§ What to work on
From the line containing "When you want" through the last line of the entries below, repeat each line word for word and leave out the rest.

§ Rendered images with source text
===

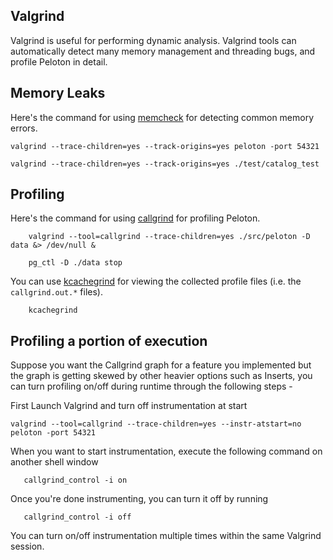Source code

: ## Valgrind

Valgrind is useful for performing dynamic analysis. Valgrind tools can automatically detect many memory management and threading bugs, and profile Peloton in detail.

## Memory Leaks

Here's the command for using [memcheck](http://valgrind.org/docs/manual/mc-manual.html) for detecting common memory errors.

	valgrind --trace-children=yes --track-origins=yes peloton -port 54321

	valgrind --trace-children=yes --track-origins=yes ./test/catalog_test

## Profiling

Here's the command for using [callgrind](http://valgrind.org/docs/manual/cl-manual.html) for profiling Peloton.

        valgrind --tool=callgrind --trace-children=yes ./src/peloton -D data &> /dev/null &

        pg_ctl -D ./data stop

You can use [kcachegrind](http://kcachegrind.sourceforge.net/html/Home.html) for viewing the collected profile files (i.e. the `callgrind.out.*` files).

        kcachegrind

## Profiling a portion of execution

Suppose you want the Callgrind graph for a feature you implemented but the graph is getting skewed by other heavier options such as Inserts, you can turn profiling on/off during runtime through the following steps - 

First Launch Valgrind and turn off instrumentation at start


    valgrind --tool=callgrind --trace-children=yes --instr-atstart=no peloton -port 54321

When you want to start instrumentation, execute the following command on another shell window

       callgrind_control -i on

Once you're done instrumenting, you can turn it off by running

       callgrind_control -i off

You can turn on/off instrumentation multiple times within the same Valgrind session.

===

§ Exercise result
When you want to start instrumentation, execute the following command on another shell window

       callgrind_control -i on

Once you're done instrumenting, you can turn it off by running

       callgrind_control -i off

You can turn on/off instrumentation multiple times within the same Valgrind session.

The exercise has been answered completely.